■ RECORD EXTRACTS
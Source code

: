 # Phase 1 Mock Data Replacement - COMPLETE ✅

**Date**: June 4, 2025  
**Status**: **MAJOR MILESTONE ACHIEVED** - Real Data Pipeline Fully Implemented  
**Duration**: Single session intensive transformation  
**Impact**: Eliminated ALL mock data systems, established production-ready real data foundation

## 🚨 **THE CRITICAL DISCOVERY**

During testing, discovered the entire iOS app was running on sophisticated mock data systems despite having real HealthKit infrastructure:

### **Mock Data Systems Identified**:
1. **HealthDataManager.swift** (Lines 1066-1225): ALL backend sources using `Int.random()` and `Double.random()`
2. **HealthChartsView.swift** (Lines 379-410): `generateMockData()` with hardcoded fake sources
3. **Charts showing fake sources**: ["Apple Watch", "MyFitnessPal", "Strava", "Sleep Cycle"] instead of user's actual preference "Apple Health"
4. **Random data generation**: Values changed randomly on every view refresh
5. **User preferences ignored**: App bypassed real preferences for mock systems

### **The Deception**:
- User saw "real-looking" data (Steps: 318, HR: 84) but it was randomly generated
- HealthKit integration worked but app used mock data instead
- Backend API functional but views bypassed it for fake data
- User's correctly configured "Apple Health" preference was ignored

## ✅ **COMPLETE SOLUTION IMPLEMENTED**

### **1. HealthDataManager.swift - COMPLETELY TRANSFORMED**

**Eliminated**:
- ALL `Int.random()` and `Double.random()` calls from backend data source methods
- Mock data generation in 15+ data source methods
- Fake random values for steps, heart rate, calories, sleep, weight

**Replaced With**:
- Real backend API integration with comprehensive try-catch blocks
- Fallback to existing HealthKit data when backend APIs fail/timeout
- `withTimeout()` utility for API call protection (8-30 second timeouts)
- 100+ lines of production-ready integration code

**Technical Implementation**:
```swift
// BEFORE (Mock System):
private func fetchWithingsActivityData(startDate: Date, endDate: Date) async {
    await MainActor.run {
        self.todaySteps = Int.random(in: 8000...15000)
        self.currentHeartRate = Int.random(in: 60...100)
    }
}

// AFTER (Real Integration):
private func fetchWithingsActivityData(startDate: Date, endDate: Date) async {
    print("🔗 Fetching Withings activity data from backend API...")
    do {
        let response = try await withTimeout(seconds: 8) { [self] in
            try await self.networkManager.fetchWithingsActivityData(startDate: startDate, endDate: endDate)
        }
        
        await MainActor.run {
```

■ EXERCISE DIRECTIONS
Would you please copy exactly the part of the entries above that begins at the line containing "## 🚨 **THE CRITICAL DISCOVERY**" and ends at the line containing "2. **HealthChartsView.swift** (Lines", both lines included?

■ ANSWER BOX
## 🚨 **THE CRITICAL DISCOVERY**

During testing, discovered the entire iOS app was running on sophisticated mock data systems despite having real HealthKit infrastructure:

### **Mock Data Systems Identified**:
1. **HealthDataManager.swift** (Lines 1066-1225): ALL backend sources using `Int.random()` and `Double.random()`
2. **HealthChartsView.swift** (Lines 379-410): `generateMockData()` with hardcoded fake sources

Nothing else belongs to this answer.